Javier G. De Los Santos appeals from summary judgments in favor of Southwest Texas Methodist Hospital and Charles A. Hulse, M.D. The Hospital filed suit on a sworn account and by summary judgment recovered $5,116.35 plus interest. The court further found that appellant De Los Santos take nothing by his medical malpractice counterclaim against the Hospital. In addition, Dr. Hulse’s motion for summary judgment was granted due to the expiration of limitations thus disposing of appellant’s malpractice claim against the doctor.

On May 24, 1988, Southwest Texas Methodist Hospital (Hospital) filed suit on sworn account against appellant seeking payment for services rendered during appellant’s hospital stay from April 16,1986 until April 25, 1986. On July 1, 1988, appellant filed a counterclaim against the Hospital and a cross claim against Dr. Hulse for malpractice. 1 Dr. Hulse’s first motion for summary judgment was denied because appellant filed an affidavit which controverted the limitations expiration date. Following discovery, Dr. Hulse filed a motion to strike the affidavit. The affidavit filed by appellant was struck by the court but Hulse’s motion to set aside the denial of the first motion for summary judgment was denied. Dr. Hulse later filed a second motion for summary judgment again based on limitations which was granted. The trial court also granted the Hospital’s motion for summary judgment.

Appellant asserts that the summary judgments were erroneously granted. In five points of error appellant claims error in the granting of the summary judgments and in two points he asserts error in the denial of his motion for new trial.

The supreme court has mandated the standard for reviewing a motion for summary judgment as follows:

1. The movant for summary judgment has the burden of showing that there is no genuine issue of material fact and that it is entitled to judgment as a matter of law.
2. In deciding whether there is a disputed material fact issue precluding summary judgment, evidence favorable to the non-movant will be taken as true.
3. Every reasonable inference must be indulged in favor of the non-movant and any doubts resolved in its favor.

Nixon v. Mr. Property Management Co., 690 S.W.2d 546, 548-49 (Tex.1985); Elam v. Yale Clinic, 783 S.W.2d 638, 641 (Tex. App.—Houston [14th Dist.] 1989, no writ). Applying this standard to the summary judgment evidence of this case, we affirm the summary judgments in favor of the Hospital and Dr. Hulse.

In his first three points of error, appellant contends that summary judgment should not have been granted for Dr. Hulse based on limitations because: 1) notice of the suit was given to the doctor in accordance with Article 4590i and suit filed on July 1, 1988 was timely. Further appellant asserts that he was not given proper notice *753 of the second motion for summary judgment which constitutes reversible error; 2) the suit against Dr. Hulse was a cross claim, therefore the provisions of § 16.069 of the Civil Practice and Remedies Code were applicable; and 3) appellant should have been given the opportunity to amend the stricken affidavit, in response to Dr. Hulse’s motion for summary judgment, in accordance with Rule 166a(e) and (g) of the Texas Rules of Civil Procedure.

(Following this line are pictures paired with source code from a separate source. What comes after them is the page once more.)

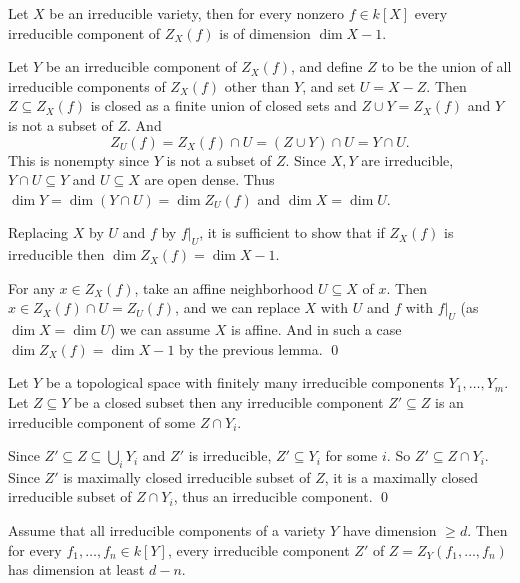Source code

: \eproof

\bthrm

    Let $X$ be an irreducible variety, then for every nonzero $f\in k[X]$ every irreducible component of $Z_X(f)$ is of dimension $\dim X-1$.

\ethrm

\bproof

    Let $Y$ be an irreducible component of $Z_X(f)$, and define $Z$ to be the union of all irreducible components of $Z_X(f)$ other than $Y$, and set $U=X-Z$.
    Then $Z\subseteq Z_X(f)$ is closed as a finite union of closed sets and $Z\cup Y=Z_X(f)$ and $Y$ is not a subset of $Z$.
    And
    $$ Z_U(f) = Z_X(f) \cap U = (Z\cup Y) \cap U = Y\cap U . $$
    This is nonempty since $Y$ is not a subset of $Z$.
    Since $X,Y$ are irreducible, $Y\cap U\subseteq Y$ and $U\subseteq X$ are open dense.
    Thus $\dim Y=\dim(Y\cap U)=\dim Z_U(f)$ and $\dim X=\dim U$.

    Replacing $X$ by $U$ and $f$ by $f|_U$, it is sufficient to show that if $Z_X(f)$ is irreducible then $\dim Z_X(f)=\dim X-1$.

    For any $x\in Z_X(f)$, take an affine neighborhood $U\subseteq X$ of $x$.
    Then $x\in Z_X(f)\cap U=Z_U(f)$, and we can replace $X$ with $U$ and $f$ with $f|_U$ (as $\dim X=\dim U$) we can assume $X$ is affine.
    And in such a case $\dim Z_X(f)=\dim X-1$ by the previous lemma.
    \qed

\eproof

\blemm

    Let $Y$ be a topological space with finitely many irreducible components $Y_1,\dots,Y_m$.
    Let $Z\subseteq Y$ be a closed subset then any irreducible component $Z'\subseteq Z$ is an irreducible component of some $Z\cap Y_i$.

\elemm

\bproof

    Since $Z'\subseteq Z\subseteq\bigcup_iY_i$ and $Z'$ is irreducible, $Z'\subseteq Y_i$ for some $i$.
    So $Z'\subseteq Z\cap Y_i$.
    Since $Z'$ is maximally closed irreducible subset of $Z$, it is a maximally closed irreducible subset of $Z\cap Y_i$, thus an irreducible component.
    \qed

\eproof

\bcoro

    Assume that all irreducible components of a variety $Y$ have dimension $\geq d$.
    Then for every $f_1,\dots,f_n\in k[Y]$, every irreducible component $Z'$ of $Z=Z_Y(f_1,\dots,f_n)$ has dimension at least $d-n$.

Medical malpractice actions are governed by an absolute two-year limitation period. Article 4590i, § 10.01 provides that “no health care liability claim may be commenced unless the action is filed within two years from the occurrence of the breach or tort or from the date the medical or health care treatment that is the subject of the claim or the hospitalization for which the claim is made is completed.” TEX.REV. CIV.STAT.ANN. art. 4590i, § 10.01 (Vernon Supp.1990). In addition, § 4.01 provides that a person asserting a health care liability claim must give written notice of the claim by certified mail, return receipt requested, to each physician or health care provider against whom the claim is made. Such notice must be given at least 60 days before the suit is filed. TEX.REV.CIV. STAT.ANN. art. 4590i, § 4.01(a) (Vernon Supp.1990). As the movant for summary judgment, Dr. Hulse had the burden of conclusively proving that the claim was barred by limitations as a matter of law. See Delgado v. Burns, 656 S.W.2d 428, 429 (Tex.1983); Sanchez v. Memorial Medical Center Hosp., 769 S.W.2d 656, 658 (Tex.App.—Corpus Christi 1989, no writ).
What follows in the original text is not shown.